Los principios de todos.
Todos mantienen el principio principal: vivir de la partitocracia. El partido es la manutención de esos políticos con o sin carrera, profesionales de nada y cuyo principal mérito no es otro que la mediocridad. Han corrompido la democracia y no representan a los ciudadanos que los han elegido, sino al partido que les ha colocado en una lista electoral. La ciudadanía y sus problemas son un aparte. La lucha es entre partidos y los problemas de los electores no son más que un arma en su combate.
La partitocracia ha asumido y ha hecho asumir que el pueblo elige un dictador, cuando no un tirano, para cuatro años. No hay planes a largo plazo, un plan que dure más de una legislatura es demasiado endeble. No hay una política nacional, sino de partido. Y, hoy por hoy, la política de partido es de supervivencia. Ya sea para mantenerse en el poder o para ser elegido en las próximas elecciones. Son el equivalente a la aristocracia del pasado, se creen y colocan a un nivel superior.
La gestión se limita a justificaciones y reproches. Las cortes son un diálogo de sordos en los que no se hacen preguntas que no se responden. Los debates se limita a ser una serie de proclamas y vaciles que en nada afectan al resultado de una votación ya decidida de antemano, la mayoría de las veces pactada. Ganan los partidos, pero no los ciudadanos que siempre pierden..
Las diferentes cortes, parlamentos y asambleas se han convertido en un nido de parásitos que persiguen un interés particular.

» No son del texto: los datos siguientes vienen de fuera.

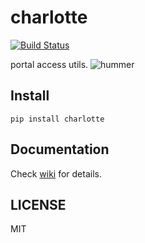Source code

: # charlotte



[![Build Status](https://travis-ci.com/Jack-Kingdom/charlotte.svg?branch=master)](https://travis-ci.com/Jack-Kingdom/charlotte)

portal access utils.
![hummer](https://raw.githubusercontent.com/wiki/Jack-Kingdom/charlotte/assets/hummer.jpg)

## Install
```shell
pip install charlotte
```

## Documentation
Check [wiki](https://github.com/Jack-Kingdom/charlotte/wiki) for details.

## LICENSE
MIT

Lo principal es arrimar el ascua a su sardina. Su principal objetivo es el enriquecimiento a costa de los que dicen representar.
4 comentarios:
Muy cierto por desgracia. Un beso
Menudos sujetos ,
y a estos mantenemos
con nuestros impuestos?,
lamentable, es que ni
te cabreas, es lamentable,
un saludo desde Las
Palmas, en Canarias.
Es una lástima que no exista la opción de votar por escaños vacíos y ver que más de la mitad del congreso se quedaba vacío. êro no creo que sintieran la más mínima verguenza.
Un saludo
Hola Orlando,
Desgraciadamente es así. Y tienen menos vergüenza que nosotros. Desgraciadamente hemos aprendido a vivir con ello y no le vemos remedio.
He disfrurtado mucho cunado he ido a Las Palmas.